Restate word for word the lines between the start of the material and the line with "# datapower_ssh_client_profile (Data Source)", keeping both of those ends and none of the pictures.
*** Opening of Input for this task ***
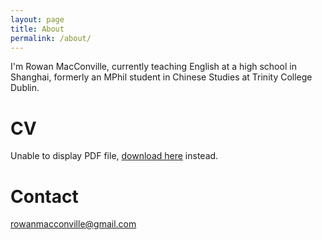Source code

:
 ```yaml
---
layout: page
title: About
permalink: /about/
---
```


I'm Rowan MacConville, currently teaching English at a high school in Shanghai, formerly an MPhil student in Chinese Studies at Trinity College Dublin.

# CV
<object data="/assets/files/cv17102025.pdf" type="application/pdf" width="100%" height="750px">
    <p>Unable to display PDF file, <a href="/assets/files/cv17102025.pdf">download here</a> instead.</p>
</object>

# Contact
<a href="mailto:rowanmacconville@gmail.com">rowanmacconville@gmail.com</a>

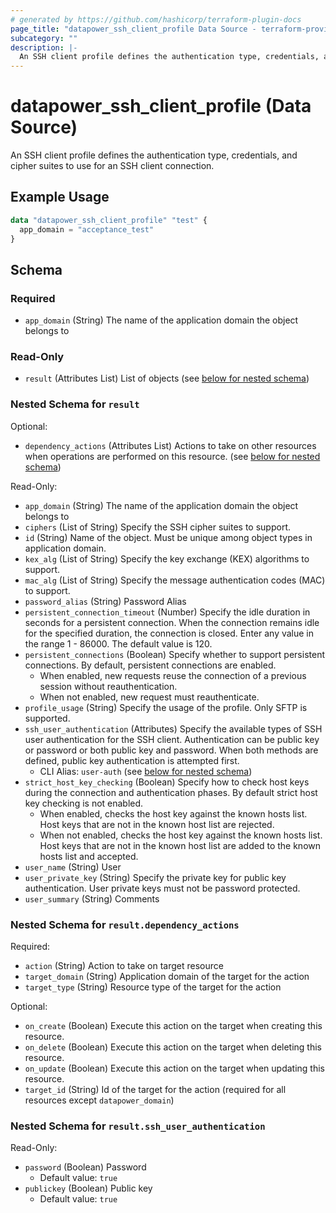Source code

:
 ```yaml
---
# generated by https://github.com/hashicorp/terraform-plugin-docs
page_title: "datapower_ssh_client_profile Data Source - terraform-provider-datapower"
subcategory: ""
description: |-
  An SSH client profile defines the authentication type, credentials, and cipher suites to use for an SSH client connection.
---
```


# datapower_ssh_client_profile (Data Source)

An SSH client profile defines the authentication type, credentials, and cipher suites to use for an SSH client connection.

## Example Usage

```terraform
data "datapower_ssh_client_profile" "test" {
  app_domain = "acceptance_test"
}
```

<!-- schema generated by tfplugindocs -->
## Schema

### Required

- `app_domain` (String) The name of the application domain the object belongs to

### Read-Only

- `result` (Attributes List) List of objects (see [below for nested schema](#nestedatt--result))

<a id="nestedatt--result"></a>
### Nested Schema for `result`

Optional:

- `dependency_actions` (Attributes List) Actions to take on other resources when operations are performed on this resource. (see [below for nested schema](#nestedatt--result--dependency_actions))

Read-Only:

- `app_domain` (String) The name of the application domain the object belongs to
- `ciphers` (List of String) Specify the SSH cipher suites to support.
- `id` (String) Name of the object. Must be unique among object types in application domain.
- `kex_alg` (List of String) Specify the key exchange (KEX) algorithms to support.
- `mac_alg` (List of String) Specify the message authentication codes (MAC) to support.
- `password_alias` (String) Password Alias
- `persistent_connection_timeout` (Number) Specify the idle duration in seconds for a persistent connection. When the connection remains idle for the specified duration, the connection is closed. Enter any value in the range 1 - 86000. The default value is 120.
- `persistent_connections` (Boolean) Specify whether to support persistent connections. By default, persistent connections are enabled. <ul><li>When enabled, new requests reuse the connection of a previous session without reauthentication.</li><li>When not enabled, new request must reauthenticate.</li></ul>
- `profile_usage` (String) Specify the usage of the profile. Only SFTP is supported.
- `ssh_user_authentication` (Attributes) Specify the available types of SSH user authentication for the SSH client. Authentication can be public key or password or both public key and password. When both methods are defined, public key authentication is attempted first.
  - CLI Alias: `user-auth` (see [below for nested schema](#nestedatt--result--ssh_user_authentication))
- `strict_host_key_checking` (Boolean) Specify how to check host keys during the connection and authentication phases. By default strict host key checking is not enabled. <ul><li>When enabled, checks the host key against the known hosts list. Host keys that are not in the known host list are rejected.</li><li>When not enabled, checks the host key against the known hosts list. Host keys that are not in the known host list are added to the known hosts list and accepted.</li></ul>
- `user_name` (String) User
- `user_private_key` (String) Specify the private key for public key authentication. User private keys must not be password protected.
- `user_summary` (String) Comments

<a id="nestedatt--result--dependency_actions"></a>
### Nested Schema for `result.dependency_actions`

Required:

- `action` (String) Action to take on target resource
- `target_domain` (String) Application domain of the target for the action
- `target_type` (String) Resource type of the target for the action

Optional:

- `on_create` (Boolean) Execute this action on the target when creating this resource.
- `on_delete` (Boolean) Execute this action on the target when deleting this resource.
- `on_update` (Boolean) Execute this action on the target when updating this resource.
- `target_id` (String) Id of the target for the action (required for all resources except `datapower_domain`)


<a id="nestedatt--result--ssh_user_authentication"></a>
### Nested Schema for `result.ssh_user_authentication`

Read-Only:

- `password` (Boolean) Password
  - Default value: `true`
- `publickey` (Boolean) Public key
  - Default value: `true`
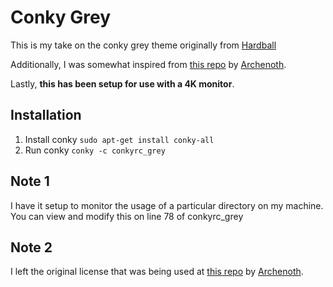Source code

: # Conky Grey
This is my take on the conky grey theme originally from [Hardball](https://www.gnome-look.org/content/show.php/?content=137272_)

Additionally, I was somewhat inspired from [this repo](https://github.com/Archenoth/Conky-Grey-Modified) by [Archenoth](https://github.com/Archenoth). 

Lastly, **this has been setup for use with a 4K monitor**. 

## Installation

1. Install conky
```sudo apt-get install conky-all```
2. Run conky
```conky -c conkyrc_grey```

## Note 1

I have it setup to monitor the usage of a particular directory on my machine. You can view and modify this on line 78 of conkyrc_grey

## Note 2

I left the original license that was being used at [this repo](https://github.com/Archenoth/Conky-Grey-Modified) by [Archenoth](https://github.com/Archenoth).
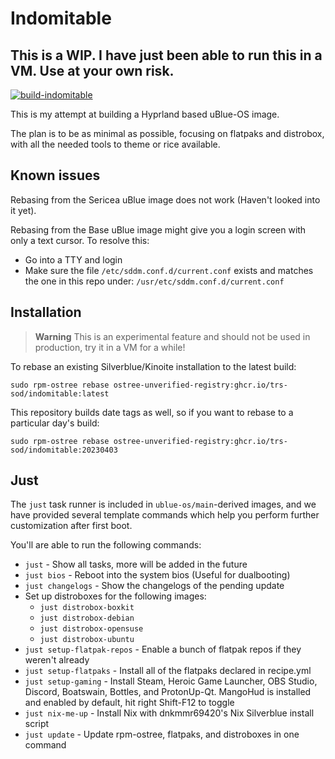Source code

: # Indomitable

## This is a WIP. I have just been able to run this in a VM. Use at your own risk.

[![build-indomitable](https://github.com/trs-sod/indomitable/actions/workflows/build.yml/badge.svg)](https://github.com/trs-sod/indomitable/actions/workflows/build.yml)

This is my attempt at building a Hyprland based uBlue-OS image. 

The plan is to be as minimal as possible, focusing on flatpaks and distrobox, with all the needed tools to theme or rice available. 


## Known issues

Rebasing from the Sericea uBlue image does not work (Haven't looked into it yet).

Rebasing from the Base uBlue image might give you a login screen with only a text cursor. To resolve this:

 - Go into a TTY and login
 - Make sure the file `/etc/sddm.conf.d/current.conf` exists and matches the one in this repo under: `/usr/etc/sddm.conf.d/current.conf`


## Installation

> **Warning**
> This is an experimental feature and should not be used in production, try it in a VM for a while!

To rebase an existing Silverblue/Kinoite installation to the latest build:

```
sudo rpm-ostree rebase ostree-unverified-registry:ghcr.io/trs-sod/indomitable:latest
```

This repository builds date tags as well, so if you want to rebase to a particular day's build:

```
sudo rpm-ostree rebase ostree-unverified-registry:ghcr.io/trs-sod/indomitable:20230403
```


## Just

The `just` task runner is included in `ublue-os/main`-derived images, and we have provided several template commands which help you perform further customization after first boot.

You'll are able to run the following commands:

- `just` - Show all tasks, more will be added in the future
- `just bios` - Reboot into the system bios (Useful for dualbooting)
- `just changelogs` - Show the changelogs of the pending update
- Set up distroboxes for the following images:
  - `just distrobox-boxkit`
  - `just distrobox-debian`
  - `just distrobox-opensuse`
  - `just distrobox-ubuntu`
- `just setup-flatpak-repos` - Enable a bunch of flatpak repos if they weren't already
- `just setup-flatpaks` - Install all of the flatpaks declared in recipe.yml
- `just setup-gaming` - Install Steam, Heroic Game Launcher, OBS Studio, Discord, Boatswain, Bottles, and ProtonUp-Qt. MangoHud is installed and enabled by default, hit right Shift-F12 to toggle
- `just nix-me-up` - Install Nix with dnkmmr69420's Nix Silverblue install script
- `just update` - Update rpm-ostree, flatpaks, and distroboxes in one command
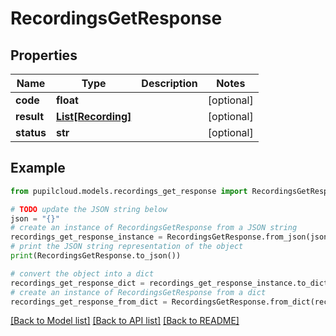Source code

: # RecordingsGetResponse


## Properties

Name | Type | Description | Notes
------------ | ------------- | ------------- | -------------
**code** | **float** |  | [optional] 
**result** | [**List[Recording]**](Recording.md) |  | [optional] 
**status** | **str** |  | [optional] 

## Example

```python
from pupilcloud.models.recordings_get_response import RecordingsGetResponse

# TODO update the JSON string below
json = "{}"
# create an instance of RecordingsGetResponse from a JSON string
recordings_get_response_instance = RecordingsGetResponse.from_json(json)
# print the JSON string representation of the object
print(RecordingsGetResponse.to_json())

# convert the object into a dict
recordings_get_response_dict = recordings_get_response_instance.to_dict()
# create an instance of RecordingsGetResponse from a dict
recordings_get_response_from_dict = RecordingsGetResponse.from_dict(recordings_get_response_dict)
```
[[Back to Model list]](../README.md#documentation-for-models) [[Back to API list]](../README.md#documentation-for-api-endpoints) [[Back to README]](../README.md)



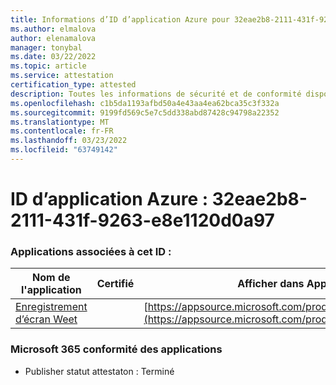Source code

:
 ```yaml
---
title: Informations d’ID d’application Azure pour 32eae2b8-2111-431f-9263-e8e1120d0a97
ms.author: elmalova
author: elenamalova
manager: tonybal
ms.date: 03/22/2022
ms.topic: article
ms.service: attestation
certification_type: attested
description: Toutes les informations de sécurité et de conformité disponibles pour 32eae2b8-2111-431f-9263-e8e1120d0a97.
ms.openlocfilehash: c1b5da1193afbd50a4e43aa4ea62bca35c3f332a
ms.sourcegitcommit: 9199fd569c5e7c5dd338abd87428c94798a22352
ms.translationtype: MT
ms.contentlocale: fr-FR
ms.lasthandoff: 03/23/2022
ms.locfileid: "63749142"
---
```

# <a name="azure-app-id-32eae2b8-2111-431f-9263-e8e1120d0a97"></a>ID d’application Azure : 32eae2b8-2111-431f-9263-e8e1120d0a97


### <a name="apps-associated-with-this-id"></a>Applications associées à cet ID :
| **Nom de l'application** | **Certifié** | **Afficher dans AppSource** |
|--------------|---------------|-----------------------|
| [Enregistrement d’écran Weet](../forward/WA200003284.md) |  | [https://appsource.microsoft.com/product/office/WA200003284](https://appsource.microsoft.com/product/office/WA200003284) |

### <a name="microsoft-365-app-compliance-status"></a>Microsoft 365 conformité des applications
- Publisher statut attestaton : Terminé
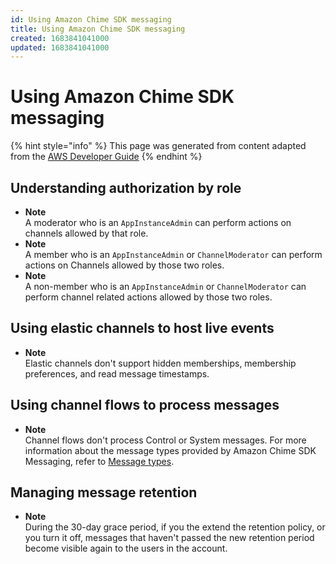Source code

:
 ```yaml
---
id: Using Amazon Chime SDK messaging
title: Using Amazon Chime SDK messaging
created: 1683841041000
updated: 1683841041000
---
```

# Using Amazon Chime SDK messaging

{% hint style="info" %}
This page was generated from content adapted from the [AWS Developer Guide](https://github.com/awsdocs/amazon-chime-sdk-developer-guide.git)
{% endhint %}

## Understanding authorization by role

- **Note**  
A moderator who is an `AppInstanceAdmin` can perform actions on channels allowed by that role\.
- **Note**  
A member who is an `AppInstanceAdmin` or `ChannelModerator` can perform actions on Channels allowed by those two roles\.
- **Note**  
A non\-member who is an `AppInstanceAdmin` or `ChannelModerator` can perform channel related actions allowed by those two roles\.


## Using elastic channels to host live events

- **Note**  
 Elastic channels don't support hidden memberships, membership preferences, and read message timestamps\.


## Using channel flows to process messages

- **Note**  
Channel flows don't process Control or System messages\. For more information about the message types provided by Amazon Chime SDK Messaging, refer to [Message types](msg-types.md)\.


## Managing message retention

- **Note**  
During the 30\-day grace period, if you the extend the retention policy, or you turn it off, messages that haven't passed the new retention period become visible again to the users in the account\.

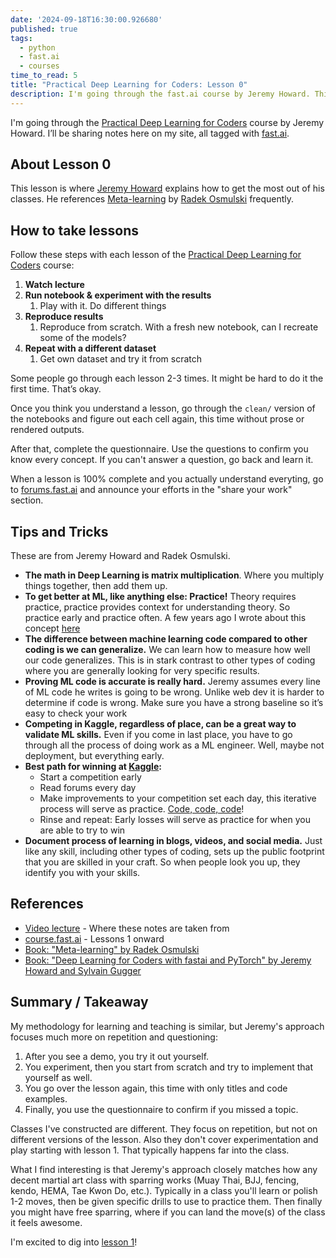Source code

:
 ```yaml
---
date: '2024-09-18T16:30:00.926680'
published: true
tags:
  - python
  - fast.ai
  - courses
time_to_read: 5
title: "Practical Deep Learning for Coders: Lesson 0"
description: I'm going through the fast.ai course by Jeremy Howard. This is the course notes for lesson 0.
---
```


I'm going through the [Practical Deep Learning for Coders](http://course.fast.ai) course by Jeremy Howard. I’ll be sharing notes here on my site, all tagged with [fast.ai](https://daniel.feldroy.com/tags/fast.ai).

## About Lesson 0

This lesson is where [Jeremy Howard](https://en.wikipedia.org/wiki/Jeremy_Howard_(entrepreneur)) explains how to get the most out of his classes. He references [Meta-learning](https://rosmulski.gumroad.com/l/learn_machine_learning/blog) by [Radek Osmulski](https://radekosmulski.com/) frequently.


## How to take lessons

Follow these steps with each lesson of the [Practical Deep Learning for Coders](http://course.fast.ai) course:

1. **Watch lecture**
2. **Run notebook & experiment with the results**
   1. Play with it. Do different things  
3. **Reproduce results**
   1. Reproduce from scratch. With a fresh new notebook, can I recreate some of the models?  
4. **Repeat with a different dataset**
   1. Get own dataset and try it from scratch

Some people go through each lesson 2-3 times. It might be hard to do it the first time. That’s okay.

Once you think you understand a lesson, go through the `clean/` version of the notebooks and figure out each cell again, this time without prose or rendered outputs.

After that, complete the questionnaire. Use the questions to confirm you know every concept. If you can't answer a question, go back and learn it. 

When a lesson is 100% complete and you actually understand everyting, go to [forums.fast.ai](https://forums.fast.ai/) and announce your efforts in the "share your work" section.

## Tips and Tricks

These are from Jeremy Howard and Radek Osmulski.

* **The math in Deep Learning is matrix multiplication**. Where you multiply things together, then add them up.   
* **To get better at ML, like anything else: Practice!** Theory requires practice, practice provides context for understanding theory. So practice early and practice often. A few years ago I wrote about this concept [here](https://daniel.feldroy.com/posts/code-code-code)
* **The difference between machine learning code compared to other coding is we can generalize.** We can learn how to measure how well our code generalizes. This is in stark contrast to other types of coding where you are generally looking for very specific results.  
* **Proving ML code is accurate is really hard.** Jeremy assumes every line of ML code he writes is going to be wrong. Unlike web dev it is harder to determine if code is wrong. Make sure you have a strong baseline so it’s easy to check your work  
* **Competing in Kaggle, regardless of place, can be a great way to validate ML skills.** Even if you come in last place, you have to go through all the process of doing work as a ML engineer. Well, maybe not deployment, but everything early.  
* **Best path for winning at [Kaggle](https://www.kaggle.com/):**  
  * Start a competition early  
  * Read forums every day  
  * Make improvements to your competition set each day, this iterative process will serve as practice. [Code, code, code](https://daniel.feldroy.com/posts/code-code-code)!
  * Rinse and repeat: Early losses will serve as practice for when you are able to try to win  
* **Document process of learning in blogs, videos, and social media.** Just like any skill, including other types of coding, sets up the public footprint that you are skilled in your craft. So when people look you up, they identify you with your skills.

## References

* [Video lecture](https://www.youtube.com/watch?v=gGxe2mN3kAg&ab_channel=JeremyHoward) - Where these notes are taken from
* [course.fast.ai](http://course.fast.ai) - Lessons 1 onward
* [Book: "Meta-learning" by Radek Osmulski](https://rosmulski.gumroad.com/l/learn_machine_learning/blog)  
* [Book: "Deep Learning for Coders with fastai and PyTorch" by Jeremy Howard and Sylvain Gugger](https://www.amazon.com/Deep-Learning-Coders-fastai-PyTorch/dp/1492045527?tag=mlinar-20)

## Summary / Takeaway

My methodology for learning and teaching is similar, but Jeremy's approach focuses much more on repetition and questioning:

1. After you see a demo, you try it out yourself. 
2. You experiment, then you start from scratch and try to implement that yourself as well. 
3. You go over the lesson again, this time with only titles and code examples. 
4. Finally, you use the questionnaire to confirm if you missed a topic.

Classes I've constructed are different. They focus on repetition, but not on different versions of the lesson. Also they don't cover experimentation and play starting with lesson 1. That typically happens far into the class. 

What I find interesting is that Jeremy's approach closely matches how any decent martial art class with sparring works (Muay Thai, BJJ, fencing, kendo, HEMA, Tae Kwon Do, etc.). Typically in a class you'll learn or polish 1-2 moves, then be given specific drills to use to practice them. Then finally you might have free sparring, where if you can land the move(s) of the class it feels awesome.

I'm excited to dig into [lesson 1](https://course.fast.ai/Lessons/lesson1.html)!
*** Close of Input for this task ***
Your solution ::
Source code

:
 ```yaml
---
layout: page
title: About
permalink: /about/
---
```


I'm Rowan MacConville, currently teaching English at a high school in Shanghai, formerly an MPhil student in Chinese Studies at Trinity College Dublin.

# CV
<object data="/assets/files/cv17102025.pdf" type="application/pdf" width="100%" height="750px">
    <p>Unable to display PDF file, <a href="/assets/files/cv17102025.pdf">download here</a> instead.</p>
</object>

# Contact
<a href="mailto:rowanmacconville@gmail.com">rowanmacconville@gmail.com</a>

Source code

:
 ```yaml
---
# generated by https://github.com/hashicorp/terraform-plugin-docs
page_title: "datapower_ssh_client_profile Data Source - terraform-provider-datapower"
subcategory: ""
description: |-
  An SSH client profile defines the authentication type, credentials, and cipher suites to use for an SSH client connection.
---
```


# datapower_ssh_client_profile (Data Source)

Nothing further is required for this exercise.